■ DATA TO PROCESS:
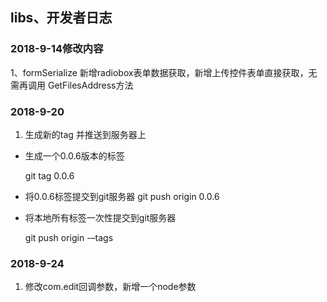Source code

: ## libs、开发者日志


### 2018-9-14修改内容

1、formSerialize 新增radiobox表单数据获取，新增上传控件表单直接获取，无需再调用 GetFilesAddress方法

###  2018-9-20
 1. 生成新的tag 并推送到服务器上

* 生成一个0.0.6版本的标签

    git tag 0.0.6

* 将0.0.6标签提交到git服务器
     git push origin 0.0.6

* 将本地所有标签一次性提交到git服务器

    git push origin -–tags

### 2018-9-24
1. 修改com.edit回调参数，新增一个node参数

==

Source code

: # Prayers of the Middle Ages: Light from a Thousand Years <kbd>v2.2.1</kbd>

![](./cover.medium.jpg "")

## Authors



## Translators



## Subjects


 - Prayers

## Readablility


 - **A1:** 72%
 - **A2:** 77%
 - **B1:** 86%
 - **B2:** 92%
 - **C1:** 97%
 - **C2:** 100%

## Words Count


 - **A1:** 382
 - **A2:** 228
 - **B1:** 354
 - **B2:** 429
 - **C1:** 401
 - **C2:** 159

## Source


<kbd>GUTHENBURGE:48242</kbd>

■ ABOUT THIS EXERCISE:
For each line above that contains "origin", make a copy.

■ EXERCISE RESULT:
     git push origin 0.0.6
    git push origin -–tags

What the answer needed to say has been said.